▶ [The problem]: Print only the lines from the top of the data through the line with "For sure, there", both included, skipping every picture.

Document images with source code:
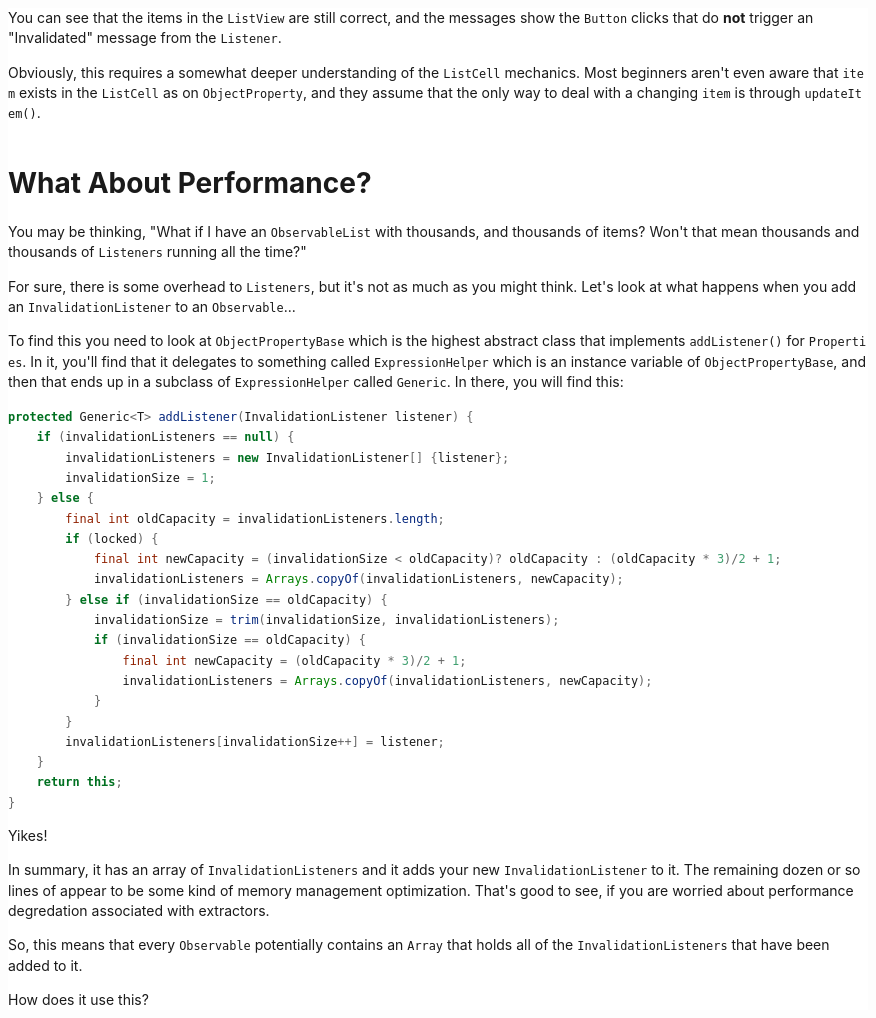 You can see that the items in the `ListView` are still correct, and the messages show the `Button` clicks that do **not** trigger an "Invalidated" message from the `Listener`.

Obviously, this requires a somewhat deeper understanding of the `ListCell` mechanics.  Most beginners aren't even aware that `item` exists in the `ListCell` as on `ObjectProperty`, and they assume that the only way to deal with a changing `item` is through `updateItem()`.  

# What About Performance?

You may be thinking, "What if I have an `ObservableList` with thousands, and thousands of items?  Won't that mean thousands and thousands of `Listeners` running all the time?"

For sure, there is some overhead to `Listeners`, but it's not as much as you might think.  Let's look at what happens when you add an `InvalidationListener` to an `Observable`...

To find this you need to look at `ObjectPropertyBase` which is the highest abstract class that implements `addListener()` for `Properties`.  In it, you'll find that it delegates to something called `ExpressionHelper` which is an instance variable of `ObjectPropertyBase`, and then that ends up in a subclass of `ExpressionHelper` called `Generic`.  In there, you will find this:

``` java
protected Generic<T> addListener(InvalidationListener listener) {
    if (invalidationListeners == null) {
        invalidationListeners = new InvalidationListener[] {listener};
        invalidationSize = 1;
    } else {
        final int oldCapacity = invalidationListeners.length;
        if (locked) {
            final int newCapacity = (invalidationSize < oldCapacity)? oldCapacity : (oldCapacity * 3)/2 + 1;
            invalidationListeners = Arrays.copyOf(invalidationListeners, newCapacity);
        } else if (invalidationSize == oldCapacity) {
            invalidationSize = trim(invalidationSize, invalidationListeners);
            if (invalidationSize == oldCapacity) {
                final int newCapacity = (oldCapacity * 3)/2 + 1;
                invalidationListeners = Arrays.copyOf(invalidationListeners, newCapacity);
            }
        }
        invalidationListeners[invalidationSize++] = listener;
    }
    return this;
}
```
Yikes!

In summary, it has an array of `InvalidationListeners` and it adds your new `InvalidationListener` to it.  The remaining dozen or so lines of appear to be some kind of memory management optimization.  That's good to see, if you are worried about performance degredation associated with extractors.

So, this means that every `Observable` potentially contains an `Array` that holds all of the `InvalidationListeners` that have been added to it.

How does it use this?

▶ [Your solution]:
 You can see that the items in the `ListView` are still correct, and the messages show the `Button` clicks that do **not** trigger an "Invalidated" message from the `Listener`.

Obviously, this requires a somewhat deeper understanding of the `ListCell` mechanics.  Most beginners aren't even aware that `item` exists in the `ListCell` as on `ObjectProperty`, and they assume that the only way to deal with a changing `item` is through `updateItem()`.  

# What About Performance?

You may be thinking, "What if I have an `ObservableList` with thousands, and thousands of items?  Won't that mean thousands and thousands of `Listeners` running all the time?"

For sure, there is some overhead to `Listeners`, but it's not as much as you might think.  Let's look at what happens when you add an `InvalidationListener` to an `Observable`...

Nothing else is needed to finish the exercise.